While this Court may not be required through a certificate under
§ 239, Judicial Code, to pass upon questions of fact or mixed
questions of law and fact, or to accept a transfer of the whole
case, or to answer questions of objectionable generality, a
definite question of law may be submitted even if decisive of the
controversy.
The general principle obtains, in the absence of statute
providing otherwise, that a court cannot set aside or alter its
final judgment after the expiration of the term at which it was
entered unless the proceeding for that purpose was begun during
that term, and this case does not fall within the exceptions to
that rule.
Page 235 U. S. 56
Whether a federal court can grant a new trial after the end of
the term is a question of power, and not of procedure, and state
statutes are not applicable.
When a writ of error has been issued to review a judgment of
conviction of the district court in a criminal cause, the circuit
court of appeals has jurisdiction to issue a writ of prohibition
against the district court entering an order for new trial after
expiration of the term on newly discovered evidence.
When a writ of error has been issued to review its judgment of
conviction in a criminal cause, the district court has not
jurisdiction, upon motion made after the term at which it was
entered, to set the judgment aside and order a new trial on facts
discovered after the end of the term and not appearing in the
record.
When a district court has itself raised the question of its
jurisdiction to entertain a motion made after expiration of the
term to vacate a judgment of conviction, the consent of the United
States attorney to consider the case on the merits does not confer
jurisdiction, nor debar the United States from raising the question
of jurisdiction, to vacate the judgment.
The facts stated in the certificate may be summarized as
follows:
On March 14th, 1913, one Albert Freeman, with two other
individuals, was convicted in the District Court, Southern District
of New York, on five indictments for violation of the statutes
relating to the use of the mails and for a conspiracy. On that day,
judgments of conviction were entered and sentences were imposed as
to certain of these indictments, or counts therein, sentence being
suspended as to others, and on March 24, 1913, the defendant
Freeman sued out a writ of error from the circuit court of appeals
to review the judgments of conviction. Assignments of error were
filed, and on May 13, 1913, the plaintiff in error was admitted to
bail by the appellate court. No bill of exceptions has been settled
or filed or argument had.
On January 12, 1914, the plaintiff in error gave notice of
application in the district court to set aside the judgments of
conviction and for the quashing of the indictments or for a new
trial. The grounds were, among
Page 235 U. S. 57
others, (1) that the defendant had been deprived of a fair trial
by the misconduct of an assistant United States attorney, and (2)
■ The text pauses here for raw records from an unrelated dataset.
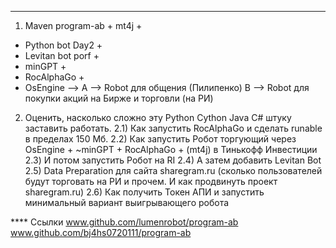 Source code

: ****
1) Maven program-ab + mt4j + 
+ Python bot Day2 +
+ Levitan bot porf +
+ minGPT +
+ RocAlphaGo +
+ OsEngine -->
A  --> Robot для общения (Пилипенко)
B  --> Robot для покупки акций на Бирже и торговли (на РИ)
2) Оценить, насколько сложно эту Python Cython Java С# штуку заставить работать.
2.1) Как запустить RocAlphaGo и сделать runable в пределах 150 Мб.
2.2) Как запустить Робот торгующий через OsEngine + ~minGPT + RocAlphaGo + (mt4j) в Тинькофф Инвестиции
2.3) И потом запустить Робот на RI
2.4) А затем добавить Levitan Bot 
2.5) Data Preparation для сайта sharegram.ru (сколько пользователей будут торговать на РИ и прочем. И как продвинуть проект sharegram.ru)
2.6) Как получить Токен АПИ и запустить минимальный вариант выигрывающего робота

**** Ссылки
www.github.com/lumenrobot/program-ab
www.github.com/bj4hs0720111/program-ab  
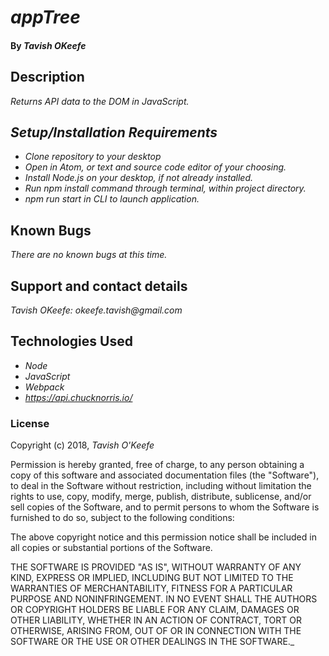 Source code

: # _appTree_

#### By _**Tavish OKeefe**_

## Description

_Returns API data to the DOM in JavaScript._

## _Setup/Installation Requirements_

* _Clone repository to your desktop_
* _Open in Atom, or text and source code editor of your choosing._
* _Install Node.js on your desktop, if not already installed._
* _Run npm install command through terminal, within project directory._
* _npm run start in CLI to launch application._


## Known Bugs

_There are no known bugs at this time._

## Support and contact details

_Tavish OKeefe: okeefe.tavish@gmail.com_

## Technologies Used

* _Node_
* _JavaScript_
* _Webpack_
* _https://api.chucknorris.io/_

### License

Copyright (c) 2018, _Tavish O'Keefe_  

Permission is hereby granted, free of charge, to any person obtaining a copy
of this software and associated documentation files (the "Software"), to deal
in the Software without restriction, including without limitation the rights
to use, copy, modify, merge, publish, distribute, sublicense, and/or sell
copies of the Software, and to permit persons to whom the Software is
furnished to do so, subject to the following conditions:  

The above copyright notice and this permission notice shall be included in all copies or substantial portions of the Software.

THE SOFTWARE IS PROVIDED "AS IS", WITHOUT WARRANTY OF ANY KIND, EXPRESS OR
IMPLIED, INCLUDING BUT NOT LIMITED TO THE WARRANTIES OF MERCHANTABILITY,
FITNESS FOR A PARTICULAR PURPOSE AND NONINFRINGEMENT. IN NO EVENT SHALL THE
AUTHORS OR COPYRIGHT HOLDERS BE LIABLE FOR ANY CLAIM, DAMAGES OR OTHER
LIABILITY, WHETHER IN AN ACTION OF CONTRACT, TORT OR OTHERWISE, ARISING FROM,
OUT OF OR IN CONNECTION WITH THE SOFTWARE OR THE USE OR OTHER DEALINGS IN THE
SOFTWARE._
that one juror, when examined on his
voir dire, concealed
a bias against the defendant. It is found as a fact by the district
judge that neither the defendant nor his counsel had knowledge of
the facts on which the motion was based until after the conclusion
of the trial and the expiration of the term as to those counts upon
which sentence had been imposed, and that these facts could not
have been discovered earlier by reasonable diligence.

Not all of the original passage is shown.